Sat. May 18 - The Quickening (Blake Quick of Flowtribe new Project) 10 p.m.
Fri. May 24 - Dime Bros. ( Members of Nekisapaya & Furrows)10 p.m.
Sat. May 25 - The Bailey Brothers 10 p.m.
Fri. May 31 - Lee Bains III & The Glory Fires w/ Special Guest 10 p.m. www.thegloryfires.com
Lee Bains of The Dexateens
The title of LEE BAINS III AND THE GLORY FIRES’ debut album comes from Bains mishearing an old hymn as a child. In the soft accents of his elders around Birmingham, Alabama, “There is a balm in Gilead” sounded a lot like “There is a bomb.” It fits, really. The Glory Fires learned to construct music in the churches of their childhoods, and learned to destroy it in the punk clubs of their youths.
As much Wilson Pickett as Fugazi, as much the Stooges as the Allman Brothers, Birmingham, Alabama’s Lee Bains III & The Glory Fires have brought radical rock’n'roll to bear on their own experience and their own place. On ‘THERE IS A BOMB IN GILEAD,’ they deconstruct the music of the Deep South, strip it down and reassemble it, to make a righteous ruckus that sits at the vanguard of the vernacular.

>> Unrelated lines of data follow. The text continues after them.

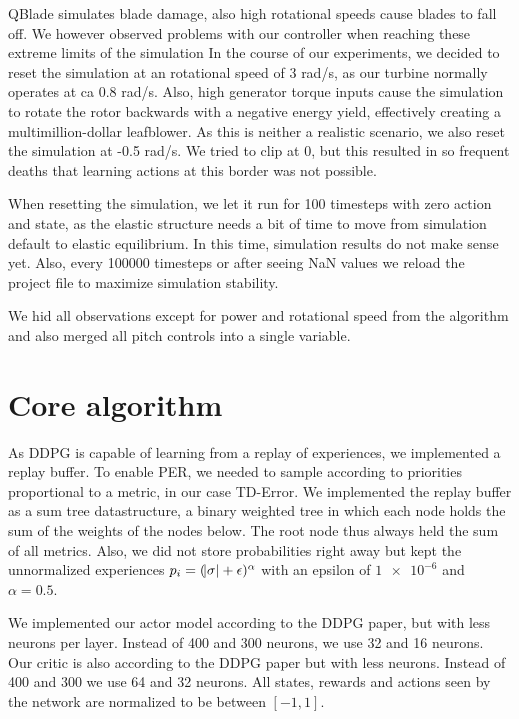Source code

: \documentclass[hyperref,german,beleg]{cgvpub}
\begin{document}
QBlade simulates blade damage, also high rotational speeds cause blades to fall off. We however observed problems with our controller when reaching these extreme limits of the simulation In the course of our experiments, we decided to reset the simulation at an rotational speed of 3 rad/s, as our turbine normally operates at ca 0.8 rad/s. Also, high generator torque inputs cause the simulation to rotate the rotor backwards with a negative energy yield, effectively creating a multimillion-dollar leafblower. As this is neither a realistic scenario, we also reset the simulation at -0.5 rad/s. We tried to clip at 0, but this resulted in so frequent deaths that learning actions at this border was not possible.

When resetting the simulation, we let it run for 100 timesteps with zero action and state, as the elastic structure needs a bit of time to move from simulation default to elastic equilibrium. In this time, simulation results do not make sense yet. Also, every 100000 timesteps or after seeing NaN values we reload the project file to maximize simulation stability.

We hid all observations except for power and rotational speed from the algorithm and also merged all pitch controls into a single variable.

\section{Core algorithm}

As DDPG is capable of learning from a replay of experiences, we implemented a replay buffer. To enable \ac{PER}, we needed to sample according to priorities proportional to a metric, in our case \ac{TD-Error}. We implemented the replay buffer as a sum tree datastructure, a binary weighted tree in which each node holds the sum of the weights of the nodes below. The root node thus always held the sum of all metrics. Also, we did not store probabilities right away but kept the unnormalized experiences $p_i = (\abs{\sigma} + \epsilon)^{\alpha}$ with an epsilon of $\num{1e-6}$ and $\alpha = 0.5$. 

We implemented our actor model according to the \ac{DDPG} paper, but with less neurons per layer. Instead of 400 and 300 neurons, we use 32 and 16 neurons. Our critic is also according to the \ac{DDPG} paper but with less neurons. Instead of 400 and 300 we use 64 and 32 neurons. All states, rewards and actions seen by the network are normalized to be between $[-1, 1]$.
\end{document}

In 2008, shortly after returning to Birmingham from college in New York, Lee Bains fell in with the Dexateens, a Tuscaloosa institution whose raggedy union of cock-eyed rebel pride and forward-thinking fury proved to be the perfect apprenticeship for a confused Southern boy, raised on Skynyrd and schooled in Faulkner. After Bains had played with the band for a couple or three years, a couple or three hundred shows, the Dexateens came to a reluctant end. Bains found himself off the road, back in Birmingham, without a band. He also found himself with a passel of powerful songs sitting somewhere between buzzsaw garage, classic power-pop and sweating country-soul. Casting his nets in central Alabama’s rock’n'roll clubs, Bains assembled the Glory Fires. Chugging along with a fierce Muscle Shoals vibe, the Glory Fires brought a sense of urgency to Bains’s drawling, howling voice.

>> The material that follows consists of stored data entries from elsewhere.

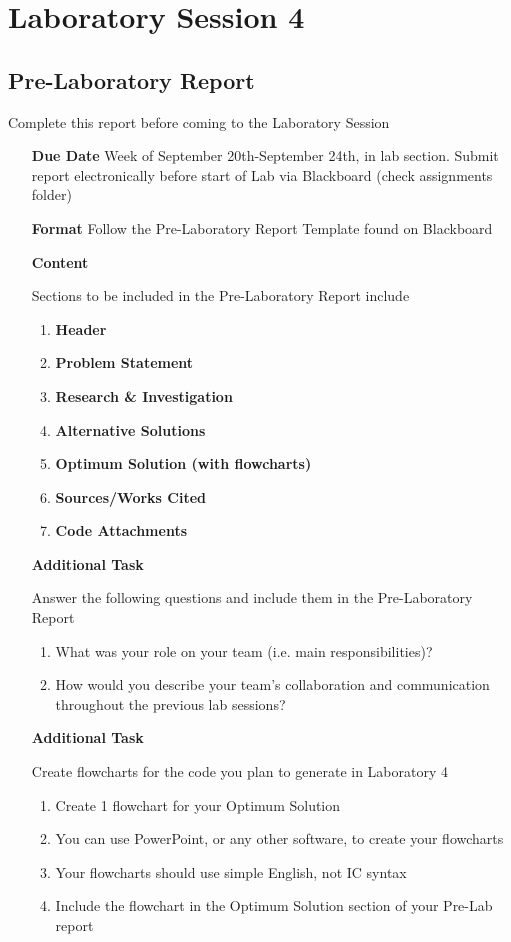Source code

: \documentclass[]{report}
\begin{document}
\chapter{Laboratory Session 4}
\section{Pre-Laboratory Report}
Complete this report before coming to the Laboratory Session
\begin{itemize}
	\item[\textbf{Due Date}]{Week of September 20th-September 24th, \the\year \space in lab section. Submit report electronically before start of Lab via Blackboard (check assignments folder)}
	\item[\textbf{Format}]{Follow the Pre-Laboratory Report Template found on Blackboard}
	\item[\textbf{Content}]{Sections to be included in the Pre-Laboratory Report include
		\begin{enumerate}
			\item \textbf{Header}
			\item \textbf{Problem Statement}
			\item \textbf{Research \& Investigation}
			\item \textbf{Alternative Solutions}
			\item \textbf{Optimum Solution (with flowcharts)}
			\item \textbf{Sources/Works Cited}
			\item \textbf{Code Attachments}
		\end{enumerate}
		
	}
	\item[\textbf{Additional Task}]{Answer the following questions and include them in the Pre-Laboratory Report
		\begin{enumerate}[label=\alph*.]
			\item What was your role on your team (i.e. main responsibilities)? 
			\item How would you describe your team’s collaboration and communication throughout the previous lab sessions? 
		\end{enumerate}	
	}
	
	\item[\textbf{Additional Task}]{Create flowcharts for the code you plan to generate in Laboratory 4
		\begin{enumerate}[label=\alph*.]
			\item Create 1 flowchart for your Optimum Solution
			\item You can use PowerPoint, or any other software, to create your flowcharts
			\item Your flowcharts should use simple English, not IC syntax
			\item Include the flowchart in the Optimum Solution section of your Pre-Lab report
		\end{enumerate}
		
	}
\end{itemize}
\end{document}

After tracking some demos under the powerful guidance of Texas punk pioneer Tim Kerr (Big Boys, Poison 13, Now Time Delegation) and a few months of shows, the Glory Fires traveled to Water Valley, Mississippi to record the tracks for their debut LP ‘There Is a Bomb in Gilead’ at Dial Back Sound with engineer Lynn Bridges (Quadrajets, Jack Oblivian, Thomas Function). The songs were mixed in Detroit, at Ghetto Recorders by Jim Diamond (The Dirtbombs, The New Bomb Turks, Outrageous Cherry). It is there — in that Mississippi grease and Detroit grit — that ‘There Is a Bomb in Gilead’ sits, fuse lit, ready to go.

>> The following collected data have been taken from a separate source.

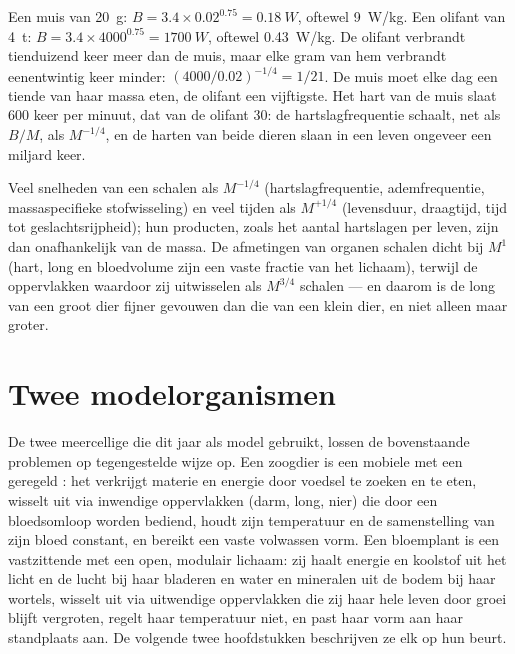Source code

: \begin{example}\label{ex:b1:organism-environment:mouseelephant}
Een muis van \qty{20}{g}: $B = 3.4\times 0.02^{0.75} = \qty{0.18}{W}$, oftewel
\qty{9}{W/kg}. Een olifant van \qty{4}{t}: $B = 3.4\times 4000^{0.75} =
\qty{1700}{W}$, oftewel \qty{0.43}{W/kg}. De olifant verbrandt tienduizend keer
meer dan de muis, maar elke gram van hem verbrandt eenentwintig keer minder:
$(4000/0.02)^{-1/4} = 1/21$. De muis moet elke dag een tiende van haar massa
eten, de olifant een vijftigste. Het hart van de muis slaat \qty{600}{} keer
per minuut, dat van de olifant \qty{30}{}: de hartslagfrequentie schaalt, net
als $B/M$, als $M^{-1/4}$, en de harten van beide dieren slaan in een leven
ongeveer een miljard keer.
\end{example}

\begin{remark}\label{rem:b1:organism-environment:consequences}
Veel snelheden van een  schalen als $M^{-1/4}$ (hartslagfrequentie,
ademfrequentie, massaspecifieke stofwisseling) en veel tijden als $M^{+1/4}$
(levensduur, draagtijd, tijd tot geslachtsrijpheid); hun producten, zoals het
aantal hartslagen per leven, zijn dan onafhankelijk van de massa. De afmetingen
van organen schalen dicht bij $M^{1}$ (hart, long en bloedvolume zijn een vaste
fractie van het lichaam), terwijl de oppervlakken waardoor zij uitwisselen als
$M^{3/4}$ schalen --- en daarom is de long van een groot dier fijner gevouwen
dan die van een klein dier, en niet alleen maar groter.
\end{remark}

\section{Twee modelorganismen}

\begin{proposition}\label{prop:b1:organism-environment:models}
De twee meercellige  die dit jaar als model gebruikt, lossen de
bovenstaande problemen op tegengestelde wijze op. Een zoogdier is een mobiele
 met een geregeld : het verkrijgt materie en energie
door voedsel te zoeken en te eten, wisselt uit via inwendige oppervlakken
(darm, long, nier) die door een bloedsomloop worden bediend, houdt zijn
temperatuur en de samenstelling van zijn bloed constant, en bereikt een vaste
volwassen vorm. Een bloemplant is een vastzittende  met een open,
modulair lichaam: zij haalt energie en koolstof uit het licht en de lucht bij
haar bladeren en water en mineralen uit de bodem bij haar wortels, wisselt uit
via uitwendige oppervlakken die zij haar hele leven door groei blijft
vergroten, regelt haar temperatuur niet, en past haar vorm aan haar standplaats
aan. De volgende twee hoofdstukken beschrijven ze elk op hun beurt.
\end{proposition}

Sat. June 1 - Iron Feathers 10 p.m.
Fri. June 7 - Vegabond Swing 10 p.m. www.vegabondswing.com
Music should not simply be heard. Music is meant to be experienced. This is the ideal that inspires the eclectic, high-energy sound of the Lafayette, LA based band Vagabond Swing. The band creates the driving force behind their music with their uninhibited blending of styles and creativity. With their musical roots ranging from bluegrass to ska, the band produces a surprisingly smooth mixture of progressive Gypsy/Experimental/Circus-vibe/Swing tunes. Along with their melodic energy, the band members themselves bring on a show of vibrant, youthful spunk, which gives their performance a thrashing air of excitement.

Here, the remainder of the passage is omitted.